WWEnd Women of Genre Fiction Reading ChallengeThom Denholm (Thomcat) works in the software industry and as a baseball umpire. In his spare time, he has kept up a steady stream of reading, fiction and non-fiction, since he was old enough to enter a library “summer reading” contest. He first read “A Wrinkle in Time” before it was extended into a series, only coming back to read the subsequent books recently. He joined WWEnd last year, too late to really dive into the GMRC but signed up for the WoGF challenge immediately, and he’s looking forward to a functioning “random author picker”. : )


DeathlessCatherynne Valente‘s Deathless is so much more than a Russian fairy tale history of growing up and growing old.

The structure of Russian folk tales is the first thing we encounter. Familiar characters are here (Baba Yaga, Father Frost, and of course Koschei the Immortal) and familiar themes (birds, objects that summon others, and repetition in threes). The protagonist Marya Morevna has her own Russian folk tale lineage, as the queen or warrior princess of her own province of historical Russia.

Through the marrying of Marya’s sisters, we first encounter history – the first sister married to a member of the Tsar’s guard, the second to a member of the White Guard, and the third to an officer in the Red Army. Later chapters go further into the early history of Soviet Russia, and that adds to both the history and the folk tale.

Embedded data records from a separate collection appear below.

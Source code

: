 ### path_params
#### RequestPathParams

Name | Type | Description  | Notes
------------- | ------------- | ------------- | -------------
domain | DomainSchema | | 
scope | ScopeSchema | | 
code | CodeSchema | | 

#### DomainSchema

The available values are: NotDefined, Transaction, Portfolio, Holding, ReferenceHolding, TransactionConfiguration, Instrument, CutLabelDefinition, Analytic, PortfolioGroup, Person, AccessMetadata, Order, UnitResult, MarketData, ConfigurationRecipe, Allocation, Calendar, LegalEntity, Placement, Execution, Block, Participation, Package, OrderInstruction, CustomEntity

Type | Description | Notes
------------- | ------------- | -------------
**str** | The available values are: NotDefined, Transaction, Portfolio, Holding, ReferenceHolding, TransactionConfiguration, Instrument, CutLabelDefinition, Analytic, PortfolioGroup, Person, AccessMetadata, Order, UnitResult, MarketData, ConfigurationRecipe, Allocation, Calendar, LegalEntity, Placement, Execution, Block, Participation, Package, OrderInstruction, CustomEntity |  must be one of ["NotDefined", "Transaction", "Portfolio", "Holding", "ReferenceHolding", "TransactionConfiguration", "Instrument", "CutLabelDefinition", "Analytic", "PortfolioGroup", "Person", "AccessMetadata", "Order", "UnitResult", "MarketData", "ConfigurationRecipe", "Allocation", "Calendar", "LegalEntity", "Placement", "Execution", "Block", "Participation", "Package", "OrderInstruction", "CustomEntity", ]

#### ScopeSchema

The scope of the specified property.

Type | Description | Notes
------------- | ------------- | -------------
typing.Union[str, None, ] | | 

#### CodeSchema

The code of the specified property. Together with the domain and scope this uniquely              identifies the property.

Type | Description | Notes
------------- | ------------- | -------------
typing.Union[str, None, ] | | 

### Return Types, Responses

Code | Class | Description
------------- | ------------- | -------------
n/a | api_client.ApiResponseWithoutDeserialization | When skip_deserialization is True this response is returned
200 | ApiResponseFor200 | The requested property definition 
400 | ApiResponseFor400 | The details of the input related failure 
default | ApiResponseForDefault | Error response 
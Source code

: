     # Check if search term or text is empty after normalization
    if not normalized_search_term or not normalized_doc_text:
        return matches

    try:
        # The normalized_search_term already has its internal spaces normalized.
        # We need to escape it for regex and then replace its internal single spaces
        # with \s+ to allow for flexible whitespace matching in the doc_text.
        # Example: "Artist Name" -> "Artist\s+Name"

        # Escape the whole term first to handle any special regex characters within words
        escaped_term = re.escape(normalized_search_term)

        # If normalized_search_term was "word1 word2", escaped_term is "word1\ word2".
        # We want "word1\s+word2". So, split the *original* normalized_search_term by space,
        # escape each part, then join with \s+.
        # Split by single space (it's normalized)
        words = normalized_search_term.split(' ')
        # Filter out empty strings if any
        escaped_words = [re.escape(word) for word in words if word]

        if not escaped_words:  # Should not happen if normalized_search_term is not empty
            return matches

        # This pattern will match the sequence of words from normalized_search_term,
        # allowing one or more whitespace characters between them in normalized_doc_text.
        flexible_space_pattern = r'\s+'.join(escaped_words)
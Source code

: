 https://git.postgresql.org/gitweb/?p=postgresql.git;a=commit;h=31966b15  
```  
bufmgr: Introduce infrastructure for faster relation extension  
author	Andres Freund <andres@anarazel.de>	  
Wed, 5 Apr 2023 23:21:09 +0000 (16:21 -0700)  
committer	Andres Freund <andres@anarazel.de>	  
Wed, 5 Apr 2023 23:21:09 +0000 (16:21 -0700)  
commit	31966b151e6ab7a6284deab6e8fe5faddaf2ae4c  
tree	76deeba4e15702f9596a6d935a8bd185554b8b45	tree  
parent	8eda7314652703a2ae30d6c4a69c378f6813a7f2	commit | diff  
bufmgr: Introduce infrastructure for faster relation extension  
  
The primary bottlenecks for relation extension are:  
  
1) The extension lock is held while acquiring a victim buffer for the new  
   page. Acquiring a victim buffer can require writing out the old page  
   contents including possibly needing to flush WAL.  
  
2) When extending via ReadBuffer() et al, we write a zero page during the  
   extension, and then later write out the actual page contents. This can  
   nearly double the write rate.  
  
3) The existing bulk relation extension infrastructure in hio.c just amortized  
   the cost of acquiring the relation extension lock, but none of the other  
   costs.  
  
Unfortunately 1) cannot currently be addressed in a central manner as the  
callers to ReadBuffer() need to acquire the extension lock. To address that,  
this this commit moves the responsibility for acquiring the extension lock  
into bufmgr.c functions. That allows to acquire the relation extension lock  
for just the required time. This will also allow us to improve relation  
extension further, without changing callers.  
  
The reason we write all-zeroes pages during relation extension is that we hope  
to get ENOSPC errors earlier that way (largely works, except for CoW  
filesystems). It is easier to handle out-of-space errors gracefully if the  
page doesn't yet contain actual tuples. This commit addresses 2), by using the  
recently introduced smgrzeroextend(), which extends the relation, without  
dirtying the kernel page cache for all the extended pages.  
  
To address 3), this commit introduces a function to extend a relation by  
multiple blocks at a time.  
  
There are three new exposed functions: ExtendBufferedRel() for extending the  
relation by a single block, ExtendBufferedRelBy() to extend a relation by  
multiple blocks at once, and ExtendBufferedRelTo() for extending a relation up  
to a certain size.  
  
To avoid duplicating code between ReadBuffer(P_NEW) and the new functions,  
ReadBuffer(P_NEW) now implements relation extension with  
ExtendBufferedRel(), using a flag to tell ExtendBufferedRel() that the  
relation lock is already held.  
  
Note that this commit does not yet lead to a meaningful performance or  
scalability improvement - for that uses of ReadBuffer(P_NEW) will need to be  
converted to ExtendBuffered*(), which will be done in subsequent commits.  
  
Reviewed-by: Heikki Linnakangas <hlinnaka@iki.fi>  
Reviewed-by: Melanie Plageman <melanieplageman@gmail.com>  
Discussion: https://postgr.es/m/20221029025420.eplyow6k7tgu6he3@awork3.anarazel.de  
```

Satire of Soviet Russia factors in also, with “Chairman” Yaga, a scarf of the Red Pioneers, and a whole section set in the dream village of Yaichka, where Josef and Leon make trouble for Vladimir Ilyich by ruining the roses. When Vladimir discusses this with neighbor Nikolai Aleksandrovich, he “laughed and sent old Vova on his way, his sympathies being rather with the roses.”